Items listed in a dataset
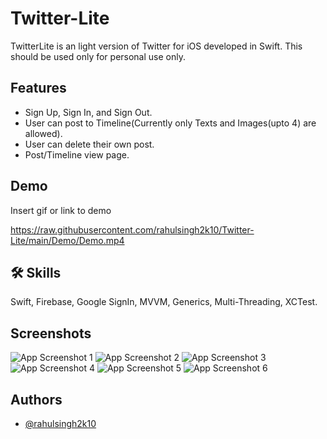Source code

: # Twitter-Lite

TwitterLite is an light version of Twitter for iOS developed in Swift. This should be used only for personal use only.




## Features
- Sign Up, Sign In, and Sign Out.
- User can post to Timeline(Currently only Texts and Images(upto 4) are allowed).
- User can delete their own post.
- Post/Timeline view page.
## Demo

Insert gif or link to demo

https://raw.githubusercontent.com/rahulsingh2k10/Twitter-Lite/main/Demo/Demo.mp4
## 🛠 Skills
Swift, Firebase, Google SignIn, MVVM, Generics, Multi-Threading, XCTest.
## Screenshots

![App Screenshot 1](https://raw.githubusercontent.com/rahulsingh2k10/Twitter-Lite/main/Screenshots/IMG_1478.PNG)
![App Screenshot 2](https://raw.githubusercontent.com/rahulsingh2k10/Twitter-Lite/main/Screenshots/IMG_1479.PNG)
![App Screenshot 3](https://raw.githubusercontent.com/rahulsingh2k10/Twitter-Lite/main/Screenshots/IMG_1480.PNG)
![App Screenshot 4](https://raw.githubusercontent.com/rahulsingh2k10/Twitter-Lite/main/Screenshots/IMG_1482.PNG)
![App Screenshot 5](https://raw.githubusercontent.com/rahulsingh2k10/Twitter-Lite/main/Screenshots/IMG_1491.PNG)
![App Screenshot 6](https://raw.githubusercontent.com/rahulsingh2k10/Twitter-Lite/main/Screenshots/IMG_1492.PNG)


## Authors

- [@rahulsingh2k10](https://github.com/rahulsingh2k10)

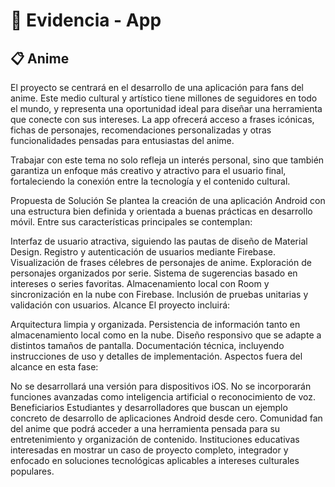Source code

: # 📱 Evidencia - App 

## 📋 Anime
El proyecto se centrará en el desarrollo de una aplicación para fans del anime. Este medio cultural y artístico tiene millones de seguidores en todo el mundo, y representa una oportunidad ideal para diseñar una herramienta que conecte con sus intereses. La app ofrecerá acceso a frases icónicas, fichas de personajes, recomendaciones personalizadas y otras funcionalidades pensadas para entusiastas del anime.

Trabajar con este tema no solo refleja un interés personal, sino que también garantiza un enfoque más creativo y atractivo para el usuario final, fortaleciendo la conexión entre la tecnología y el contenido cultural.

 Propuesta de Solución
Se plantea la creación de una aplicación Android con una estructura bien definida y orientada a buenas prácticas en desarrollo móvil. Entre sus características principales se contemplan:

Interfaz de usuario atractiva, siguiendo las pautas de diseño de Material Design.
Registro y autenticación de usuarios mediante Firebase.
Visualización de frases célebres de personajes de anime.
Exploración de personajes organizados por serie.
Sistema de sugerencias basado en intereses o series favoritas.
Almacenamiento local con Room y sincronización en la nube con Firebase.
Inclusión de pruebas unitarias y validación con usuarios.
 Alcance
El proyecto incluirá:

Arquitectura limpia y organizada.
Persistencia de información tanto en almacenamiento local como en la nube.
Diseño responsivo que se adapte a distintos tamaños de pantalla.
Documentación técnica, incluyendo instrucciones de uso y detalles de implementación.
Aspectos fuera del alcance en esta fase:

No se desarrollará una versión para dispositivos iOS.
No se incorporarán funciones avanzadas como inteligencia artificial o reconocimiento de voz.
 Beneficiarios
Estudiantes y desarrolladores que buscan un ejemplo concreto de desarrollo de aplicaciones Android desde cero.
Comunidad fan del anime que podrá acceder a una herramienta pensada para su entretenimiento y organización de contenido.
Instituciones educativas interesadas en mostrar un caso de proyecto completo, integrador y enfocado en soluciones tecnológicas aplicables a intereses culturales populares.
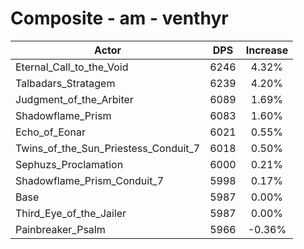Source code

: # Composite - am - venthyr
| Actor | DPS | Increase |
|---|:---:|:---:|
|Eternal_Call_to_the_Void|6246|4.32%|
|Talbadars_Stratagem|6239|4.20%|
|Judgment_of_the_Arbiter|6089|1.69%|
|Shadowflame_Prism|6083|1.60%|
|Echo_of_Eonar|6021|0.55%|
|Twins_of_the_Sun_Priestess_Conduit_7|6018|0.50%|
|Sephuzs_Proclamation|6000|0.21%|
|Shadowflame_Prism_Conduit_7|5998|0.17%|
|Base|5987|0.00%|
|Third_Eye_of_the_Jailer|5987|0.00%|
|Painbreaker_Psalm|5966|-0.36%|
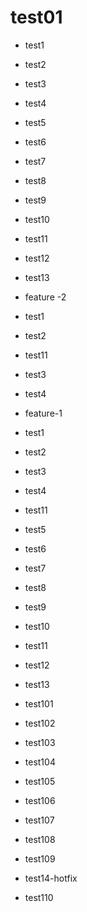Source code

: # test01

- test1
- test2
- test3
- test4
- test5
- test6
- test7
- test8
- test9
- test10
- test11
- test12
- test13

- feature -2
- test1
- test2
- test11
- test3
- test4

- feature-1
- test1
- test2
- test3
- test4
- test11
- test5
- test6
- test7
- test8
- test9
- test10
- test11
- test12
- test13

- test101
- test102
- test103
- test104
- test105
- test106

- test107
- test108

- test109
- test14-hotfix

- test110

BRIEF:
For each line in the data above that contains the string "Firebase", extract the line.

RESPONSE TO THE TASK:
Swift, Firebase, Google SignIn, MVVM, Generics, Multi-Threading, XCTest.
Registro y autenticación de usuarios mediante Firebase.
Almacenamiento local con Room y sincronización en la nube con Firebase.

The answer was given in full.